Thursday, June 13, 2013 - 11:00am - 11:50am
Lind 305
Eugene Cliff (Virginia Polytechnic Institute and State University)
In most cases mathematical models for building thermal control assume that the state of the zone-air can be represented as a single temperature - the well-mixed hypothesis. In cases such as non-uniform solar loads, or buoyancy-driven cooling such models are problematic. In recent work we have developed data-driven approaches wherein results from CFD simulations are used to develop linear-time-invariant reduced-order models (ROM). In this talk we discuss two such approaches: one based on a subspace iteration to optimally reduce the dynamic order, and a second, ad-hoc approach, that captures important long-term behavior.

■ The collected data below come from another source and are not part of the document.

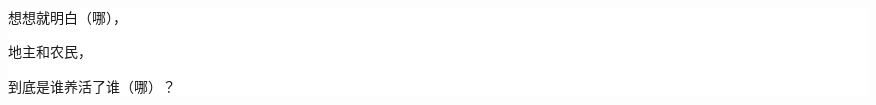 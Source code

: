  </p>
 <center>
  <div style="max-width: 632px;height:180px; display: none; text-align: center; margin: 0 auto; overflow: hidden;overflow-x: hidden;">
   <div id="taboola-midarticle-thumbnails" style="max-width: 632px;height:180px;overflow: hidden;overflow-x: hidden;">
   </div>
  </div>
  <div>
   <center>
    <div id="div-gpt-ad-1589559869784-0">
    </div>
   </center>
  </div>
 </center>
 <p>
  想想就明白（哪），
 </p>
 <center>
  <div style="max-width: 632px;height:180px; display: none; text-align: center; margin: 0 auto; overflow: hidden;overflow-x: hidden;">
   <div id="taboola-midarticle-thumbnails" style="max-width: 632px;height:180px;overflow: hidden;overflow-x: hidden;">
   </div>
  </div>
  <div>
   <center>
    <div id="div-gpt-ad-1589559869784-0">
    </div>
   </center>
  </div>
 </center>
 <p>
  地主和农民，
 </p>
 <center>
  <div style="max-width: 632px;height:180px; display: none; text-align: center; margin: 0 auto; overflow: hidden;overflow-x: hidden;">
   <div id="taboola-midarticle-thumbnails" style="max-width: 632px;height:180px;overflow: hidden;overflow-x: hidden;">
   </div>
  </div>
  <div>
   <center>
    <div id="div-gpt-ad-1589559869784-0">
    </div>
   </center>
  </div>
 </center>
 <p>
  到底是谁养活了谁（哪）？
 </p>
 <center>
  <div style="max-width: 632px;height:180px; display: none; text-align: center; margin: 0 auto; overflow: hidden;overflow-x: hidden;">
   <div id="taboola-midarticle-thumbnails" style="max-width: 632px;height:180px;overflow: hidden;overflow-x: hidden;">
   </div>
  </div>
  <div>
   <center>
    <div id="div-gpt-ad-1589559869784-0">
    </div>
   </center>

The ROM is being used by colleagues at Purdue to study implementations of Model Predictive Control (MPC), which has emerged as a preferred approach to optimal closed-loop control of building energy systems. MPC control is commonly realized in update form by solving a sequence of finite-dimensional nonlinear programming problems (NLP) that approximate the discrete-time behavior of the building thermal dynamics on the remaining time horizon. It is of interest to compare NLP results with controls arising from applying optimality conditions to a corresponding continuous-time optimal control formulation. Our objectives are to benchmark the NLP solutions and to develop heuristics that lead to more efficient NLP parameterizations. We study a rather simple, three-state model of a single zone with comfort limits imposed as a state-inequality constraint.